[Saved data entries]
***

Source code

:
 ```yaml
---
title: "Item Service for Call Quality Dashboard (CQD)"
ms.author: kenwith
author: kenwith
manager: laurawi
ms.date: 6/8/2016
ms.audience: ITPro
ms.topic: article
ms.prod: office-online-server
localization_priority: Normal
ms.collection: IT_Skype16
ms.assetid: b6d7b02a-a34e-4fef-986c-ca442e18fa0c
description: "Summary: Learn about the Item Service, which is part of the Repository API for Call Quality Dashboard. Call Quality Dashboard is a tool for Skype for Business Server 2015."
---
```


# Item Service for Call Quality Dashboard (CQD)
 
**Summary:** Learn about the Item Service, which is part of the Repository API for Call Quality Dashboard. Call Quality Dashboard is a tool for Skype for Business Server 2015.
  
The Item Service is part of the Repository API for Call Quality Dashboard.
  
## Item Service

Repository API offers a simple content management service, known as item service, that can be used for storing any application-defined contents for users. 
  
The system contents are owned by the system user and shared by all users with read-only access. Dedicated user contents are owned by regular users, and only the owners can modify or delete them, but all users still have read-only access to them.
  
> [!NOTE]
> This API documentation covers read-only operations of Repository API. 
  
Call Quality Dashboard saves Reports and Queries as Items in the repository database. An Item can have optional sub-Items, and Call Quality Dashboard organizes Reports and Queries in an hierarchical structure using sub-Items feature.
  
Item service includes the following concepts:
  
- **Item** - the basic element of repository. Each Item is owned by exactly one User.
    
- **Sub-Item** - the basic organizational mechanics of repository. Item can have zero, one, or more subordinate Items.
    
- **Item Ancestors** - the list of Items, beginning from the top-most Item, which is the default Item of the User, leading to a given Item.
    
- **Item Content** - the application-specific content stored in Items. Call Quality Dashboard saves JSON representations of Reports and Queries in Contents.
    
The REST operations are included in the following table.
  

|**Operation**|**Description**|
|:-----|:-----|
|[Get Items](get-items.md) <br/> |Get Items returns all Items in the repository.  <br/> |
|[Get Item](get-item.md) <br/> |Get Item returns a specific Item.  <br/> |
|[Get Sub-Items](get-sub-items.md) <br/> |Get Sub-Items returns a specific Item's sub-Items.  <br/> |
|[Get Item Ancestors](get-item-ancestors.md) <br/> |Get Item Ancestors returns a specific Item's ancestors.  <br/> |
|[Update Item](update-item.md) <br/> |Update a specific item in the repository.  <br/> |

***

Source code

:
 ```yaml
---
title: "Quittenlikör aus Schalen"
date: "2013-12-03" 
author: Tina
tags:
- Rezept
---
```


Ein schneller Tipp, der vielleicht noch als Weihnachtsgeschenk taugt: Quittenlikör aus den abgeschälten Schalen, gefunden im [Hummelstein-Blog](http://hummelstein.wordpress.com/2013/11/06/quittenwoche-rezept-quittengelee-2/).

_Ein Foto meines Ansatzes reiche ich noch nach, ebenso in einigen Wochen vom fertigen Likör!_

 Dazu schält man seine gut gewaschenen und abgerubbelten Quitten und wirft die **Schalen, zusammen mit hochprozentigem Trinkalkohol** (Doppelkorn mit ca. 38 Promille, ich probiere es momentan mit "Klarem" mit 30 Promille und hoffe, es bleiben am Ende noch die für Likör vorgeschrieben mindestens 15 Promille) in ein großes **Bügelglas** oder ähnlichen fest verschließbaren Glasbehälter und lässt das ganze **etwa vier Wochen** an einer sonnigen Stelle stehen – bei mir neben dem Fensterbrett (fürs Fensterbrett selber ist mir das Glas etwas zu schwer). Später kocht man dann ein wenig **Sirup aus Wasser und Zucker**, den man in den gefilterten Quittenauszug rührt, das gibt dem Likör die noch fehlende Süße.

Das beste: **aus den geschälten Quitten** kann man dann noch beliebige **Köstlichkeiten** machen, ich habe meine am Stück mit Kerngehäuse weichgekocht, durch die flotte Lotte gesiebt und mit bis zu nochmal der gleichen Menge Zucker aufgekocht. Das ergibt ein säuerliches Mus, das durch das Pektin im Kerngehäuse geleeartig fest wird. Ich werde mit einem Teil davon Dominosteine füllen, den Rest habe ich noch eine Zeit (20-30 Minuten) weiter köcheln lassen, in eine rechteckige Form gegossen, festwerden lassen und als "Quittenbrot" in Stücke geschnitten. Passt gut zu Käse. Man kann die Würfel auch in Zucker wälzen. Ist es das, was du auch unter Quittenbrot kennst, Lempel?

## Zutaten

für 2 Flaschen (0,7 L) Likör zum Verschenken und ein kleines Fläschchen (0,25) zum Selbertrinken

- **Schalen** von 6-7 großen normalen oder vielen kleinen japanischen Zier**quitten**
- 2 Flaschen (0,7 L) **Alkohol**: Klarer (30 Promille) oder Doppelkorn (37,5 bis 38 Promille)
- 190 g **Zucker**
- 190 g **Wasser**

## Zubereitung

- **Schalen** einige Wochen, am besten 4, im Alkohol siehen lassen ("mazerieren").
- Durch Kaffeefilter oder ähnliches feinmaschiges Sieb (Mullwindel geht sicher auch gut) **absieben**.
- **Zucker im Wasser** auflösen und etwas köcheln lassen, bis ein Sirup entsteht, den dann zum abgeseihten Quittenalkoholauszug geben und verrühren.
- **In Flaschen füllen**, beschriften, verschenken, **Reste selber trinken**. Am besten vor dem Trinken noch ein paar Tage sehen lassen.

***

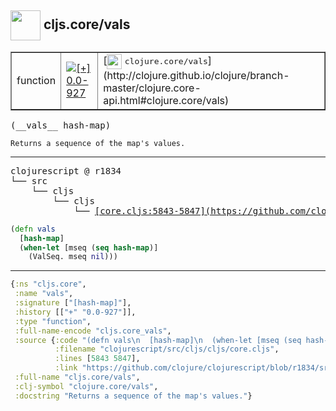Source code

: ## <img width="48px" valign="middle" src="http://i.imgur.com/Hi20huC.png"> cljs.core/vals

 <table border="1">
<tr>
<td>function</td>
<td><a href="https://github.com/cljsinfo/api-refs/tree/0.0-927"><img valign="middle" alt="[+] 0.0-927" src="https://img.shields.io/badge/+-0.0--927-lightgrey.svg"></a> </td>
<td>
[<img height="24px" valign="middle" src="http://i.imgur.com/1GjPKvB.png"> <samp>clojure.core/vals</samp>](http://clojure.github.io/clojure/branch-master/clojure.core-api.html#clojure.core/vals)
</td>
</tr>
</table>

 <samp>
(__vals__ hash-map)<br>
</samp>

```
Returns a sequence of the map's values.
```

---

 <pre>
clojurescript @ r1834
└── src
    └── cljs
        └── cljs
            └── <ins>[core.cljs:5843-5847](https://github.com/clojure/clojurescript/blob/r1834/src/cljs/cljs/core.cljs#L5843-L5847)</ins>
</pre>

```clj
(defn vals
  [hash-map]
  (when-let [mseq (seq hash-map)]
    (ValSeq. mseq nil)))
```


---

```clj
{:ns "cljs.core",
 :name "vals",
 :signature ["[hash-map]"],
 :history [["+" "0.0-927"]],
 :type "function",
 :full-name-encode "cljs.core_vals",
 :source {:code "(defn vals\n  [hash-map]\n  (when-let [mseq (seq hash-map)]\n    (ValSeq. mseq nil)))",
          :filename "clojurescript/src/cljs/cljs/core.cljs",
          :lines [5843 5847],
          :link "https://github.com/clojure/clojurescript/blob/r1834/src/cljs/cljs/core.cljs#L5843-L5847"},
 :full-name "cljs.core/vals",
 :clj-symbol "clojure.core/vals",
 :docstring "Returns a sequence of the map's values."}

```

***

**Task requirements**.
Every line above from the line with "Repository API offers" to the line with "Item](update-item.md) <br/> |Update", both included, must be reproduced exactly, and no other line may appear.

**Exercise result**.
Repository API offers a simple content management service, known as item service, that can be used for storing any application-defined contents for users. 
  
The system contents are owned by the system user and shared by all users with read-only access. Dedicated user contents are owned by regular users, and only the owners can modify or delete them, but all users still have read-only access to them.
  
> [!NOTE]
> This API documentation covers read-only operations of Repository API. 
  
Call Quality Dashboard saves Reports and Queries as Items in the repository database. An Item can have optional sub-Items, and Call Quality Dashboard organizes Reports and Queries in an hierarchical structure using sub-Items feature.
  
Item service includes the following concepts:
  
- **Item** - the basic element of repository. Each Item is owned by exactly one User.
    
- **Sub-Item** - the basic organizational mechanics of repository. Item can have zero, one, or more subordinate Items.
    
- **Item Ancestors** - the list of Items, beginning from the top-most Item, which is the default Item of the User, leading to a given Item.
    
- **Item Content** - the application-specific content stored in Items. Call Quality Dashboard saves JSON representations of Reports and Queries in Contents.
    
The REST operations are included in the following table.
  

|**Operation**|**Description**|
|:-----|:-----|
|[Get Items](get-items.md) <br/> |Get Items returns all Items in the repository.  <br/> |
|[Get Item](get-item.md) <br/> |Get Item returns a specific Item.  <br/> |
|[Get Sub-Items](get-sub-items.md) <br/> |Get Sub-Items returns a specific Item's sub-Items.  <br/> |
|[Get Item Ancestors](get-item-ancestors.md) <br/> |Get Item Ancestors returns a specific Item's ancestors.  <br/> |
|[Update Item](update-item.md) <br/> |Update a specific item in the repository.  <br/> |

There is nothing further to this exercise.